C’est beau. C’est émouvant. C’est poétique… Johnny Hallyday a choisi de trouver le repos éternel loin des tumultes hexagonaux et d’être inhumé en toute simplicité à Saint-Barthélemy. Histoire d’éviter les droits de succession ? Pas vraiment. 

Retour aux sources. Johnny Hallyday a beau avoir grandi en France, c’est bien aux Etats-Unis qu’il avait choisi de vivre ces dernières décennies. Il y passait même le plus clair de son temps si bien que son épouse et lui étaient devenus en 2013 ce que l’on appelle : des "résidents fiscaux américains". Comprenez : des résidents qui s’acquittent de toutes les taxes et dépenses effectuées aux Etats-Unis.

Si tout cela se révèle parfaitement légal, quelques questions demeurent en suspens. Pourquoi avoir choisi de s’exiler aux Etats-Unis ? Pourquoi avoir pris le parti d’être inhumé à Saint-Barthélemy ? Une île où celles et ceux qui y vivent depuis plus de cinq années bénéficient d’une fiscalité particulièrement attrayante.

Pas de droits de succession à Saint-Barth

Pour preuve : les résidents en question ne sont ni contraints de payer la TVA, ni de s’acquitter de l’ISF, encore moins de payer des impôts sur le revenu. Cerise sur le gâteau : là-bas, les droits de succession n’existent pas. Tout du moins pas pour cette typologie de résidents. D’où cette question : existe-t-il un lien entre cette fiscalité plus qu’avantageuse et le choix de Johnny Hallyday concernant son lieu d’inhumation ?

"C’est le lieu du décès qui détermine la loi applicable"

"Aucun", répondent certains cabinets d'avocats. "Pour ce qui concerne les droits de succession, c’est le lieu du décès (Marnes-la-Coquette dans ce cas) qui détermine la loi applicable. Il n’y a donc aucune correspondance entre la mort de Johnny Hallyday et le fait qu’il ait choisi d’être enterré à Saint-Barthélemy. Ce choix n’a pas d’incidence en termes de droits de succession".
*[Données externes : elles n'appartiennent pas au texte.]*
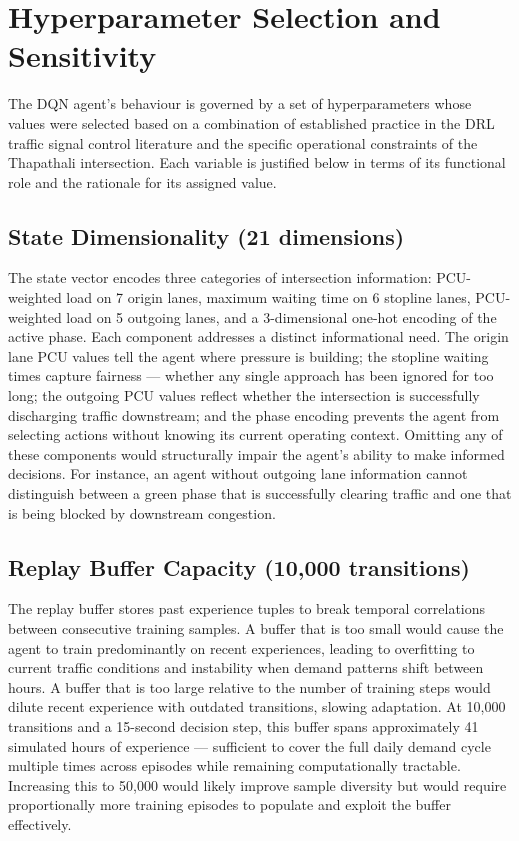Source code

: \chapter{Hyperparameter Selection and Sensitivity}

The DQN agent's behaviour is governed by a set of hyperparameters whose values were selected based on a combination of established practice in the DRL traffic signal control literature and the specific operational constraints of the Thapathali intersection. Each variable is justified below in terms of its functional role and the rationale for its assigned value.

\section{State Dimensionality (21 dimensions)}

The state vector encodes three categories of intersection information: PCU-weighted load on 7 origin lanes, maximum waiting time on 6 stopline lanes, PCU-weighted load on 5 outgoing lanes, and a 3-dimensional one-hot encoding of the active phase. Each component addresses a distinct informational need. The origin lane PCU values tell the agent where pressure is building; the stopline waiting times capture fairness — whether any single approach has been ignored for too long; the outgoing PCU values reflect whether the intersection is successfully discharging traffic downstream; and the phase encoding prevents the agent from selecting actions without knowing its current operating context. Omitting any of these components would structurally impair the agent's ability to make informed decisions. For instance, an agent without outgoing lane information cannot distinguish between a green phase that is successfully clearing traffic and one that is being blocked by downstream congestion.

\section{Replay Buffer Capacity (10,000 transitions)}

The replay buffer stores past experience tuples to break temporal correlations between consecutive training samples. A buffer that is too small would cause the agent to train predominantly on recent experiences, leading to overfitting to current traffic conditions and instability when demand patterns shift between hours. A buffer that is too large relative to the number of training steps would dilute recent experience with outdated transitions, slowing adaptation. At 10,000 transitions and a 15-second decision step, this buffer spans approximately 41 simulated hours of experience — sufficient to cover the full daily demand cycle multiple times across episodes while remaining computationally tractable. Increasing this to 50,000 would likely improve sample diversity but would require proportionally more training episodes to populate and exploit the buffer effectively.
De son côté, Maître Israel Sands, avocat spécialisé en droit des successions à Miami s’interroge. Selon lui, compte tenu de l’imposition quasi-nulle des habitants de Saint-Barthélémy, il est possible que le couple Hallyday, bien que "résident fiscal américain" y ait trouvé un intérêt pécuniaire à un moment donné. Même si aucune preuve ne permet de l’affirmer.
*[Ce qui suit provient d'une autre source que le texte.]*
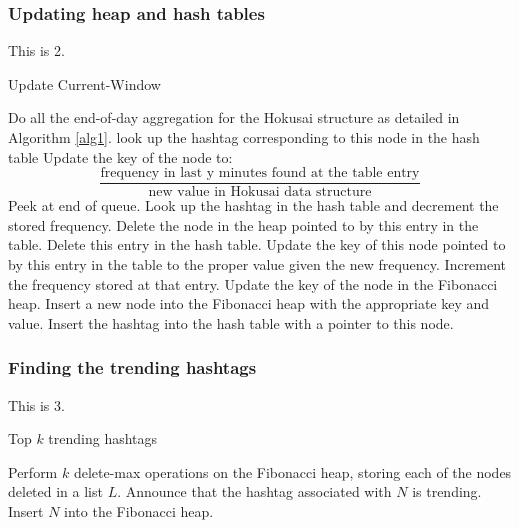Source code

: \documentclass[twoside]{article}
\begin{document}
\subsubsection{Updating heap and hash tables}

This is 2.

\begin{algorithm}
\caption{Update Current-Window}\label{alg2}
\begin{algorithmic}[1]
		\State Do all the end-of-day aggregation for the Hokusai structure as detailed in Algorithm \ref{alg1}.
			\State look up the hashtag corresponding to this node in the hash table
			\State Update the key of the node to: \[\frac{\text{frequency in last y minutes found at the table entry}}{\text{new value in Hokusai data structure}}\]
		\EndFor
	\EndIf
		\State Peek at end of queue.
			\State Look up the hashtag in the hash table and decrement the stored frequency.
				\State Delete the node in the heap pointed to by this entry in the table.
				\State Delete this entry in the hash table.
			\Else	
				\State Update the key of this node pointed to by this entry in the table to the proper value given the new frequency.
			\EndIf
		\EndIf
	\EndIf
		\State Increment the frequency stored at that entry.
		\State Update the key of the node in the Fibonacci heap.
	\Else
		\State Insert a new node into the Fibonacci heap with the appropriate key and value. 
		\State Insert the hashtag into the hash table with a pointer to this node.
 	\EndIf
\EndWhile
\end{algorithmic}
\end{algorithm}

\subsubsection{Finding the trending hashtags}

This is 3.

\begin{algorithm}
\caption{Top $k$ trending hashtags} \label{alg3}
\begin{algorithmic}[1]
\State Perform $k$ delete-max operations on the Fibonacci heap, storing each of the nodes deleted in a list $L$.
	\State Announce that the hashtag associated with $N$ is trending.
	\State Insert $N$ into the Fibonacci heap.
\EndFor
\end{algorithmic}
\end{algorithm}
\end{document}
Quid de l’imposition des biens de Johnny ?

Maintenant que l’idole des jeunes n’est plus, se pose la question de savoir comment ses biens et ses revenus seront imposés. Quelle loi nationale ou internationale prévaudra ? Là encore, il convient de se référer à quelques fondements juridiques de base. "Seuls les biens situés sur le sol français sont soumis à une imposition française. S’ils sont situés sur le sol américain, la loi américaine sera alors appliquée. Résultat : si l’on se fonde uniquement sur un principe juridique de base, tous les biens situés aux Etats-Unis se révèlent excluent d’une succession hexagonale", expliquent les avocats. Et si l’on s’appuie toujours sur ce principe, jusqu’à preuve du contraire, seule la demeure de Marnes-la-Coquette devrait continuer à être imposée. 
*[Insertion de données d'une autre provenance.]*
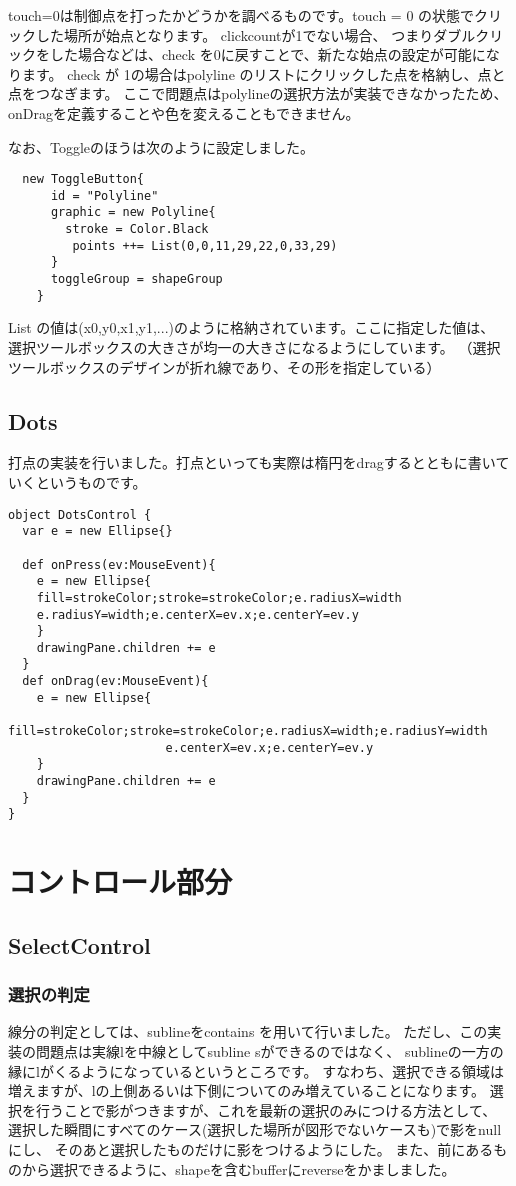 \documentclass [11pt] {jsarticle}
\begin{document}
touch=0は制御点を打ったかどうかを調べるものです。touch = 0 の状態でクリックした場所が始点となります。
clickcountが1でない場合、
つまりダブルクリックをした場合などは、check を0に戻すことで、新たな始点の設定が可能になります。
check が 1の場合はpolyline のリストにクリックした点を格納し、点と点をつなぎます。
ここで問題点はpolylineの選択方法が実装できなかったため、
onDragを定義することや色を変えることもできません。

なお、Toggleのほうは次のように設定しました。

\begin{verbatim}
  new ToggleButton{
      id = "Polyline"
      graphic = new Polyline{
        stroke = Color.Black
         points ++= List(0,0,11,29,22,0,33,29)
      }
      toggleGroup = shapeGroup
    }
\end{verbatim}

List の値は(x0,y0,x1,y1,...)のように格納されています。ここに指定した値は、
選択ツールボックスの大きさが均一の大きさになるようにしています。
（選択ツールボックスのデザインが折れ線であり、その形を指定している）

\subsection{Dots}
打点の実装を行いました。打点といっても実際は楕円をdragするとともに書いていくというものです。
\begin{verbatim}
object DotsControl {
  var e = new Ellipse{}

  def onPress(ev:MouseEvent){
    e = new Ellipse{
    fill=strokeColor;stroke=strokeColor;e.radiusX=width
    e.radiusY=width;e.centerX=ev.x;e.centerY=ev.y
    }
    drawingPane.children += e
  }
  def onDrag(ev:MouseEvent){
    e = new Ellipse{
      fill=strokeColor;stroke=strokeColor;e.radiusX=width;e.radiusY=width
                      e.centerX=ev.x;e.centerY=ev.y
    }
    drawingPane.children += e
  }
}
\end{verbatim}

\section {コントロール部分}
\subsection{SelectControl}
\subsubsection{選択の判定}
線分の判定としては、sublineをcontains を用いて行いました。
ただし、この実装の問題点は実線lを中線としてsubline sができるのではなく、
sublineの一方の縁にlがくるようになっているというところです。
すなわち、選択できる領域は増えますが、lの上側あるいは下側についてのみ増えていることになります。
選択を行うことで影がつきますが、これを最新の選択のみにつける方法として、
選択した瞬間にすべてのケース(選択した場所が図形でないケースも)で影をnullにし、
そのあと選択したものだけに影をつけるようにした。
また、前にあるものから選択できるように、shapeを含むbufferにreverseをかましました。
\end{document}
Un système de compensation

De fait, Laeticia Hallyday est désormais le seul maître à bord. Sera-t-elle pour autant contrainte de subir les affres d’une double fiscalité tant française que américaine alors qu’elle dispose, elle aussi, du statut de résident fiscal américain ? "Non", répond Maître Sands. Selon lui, il existe aujourd’hui des compensations proposées sous forme de crédit d’impôt qui permettent de pallier cette double d’imposition.

Pas de frais de succession aux Etats-Unis ?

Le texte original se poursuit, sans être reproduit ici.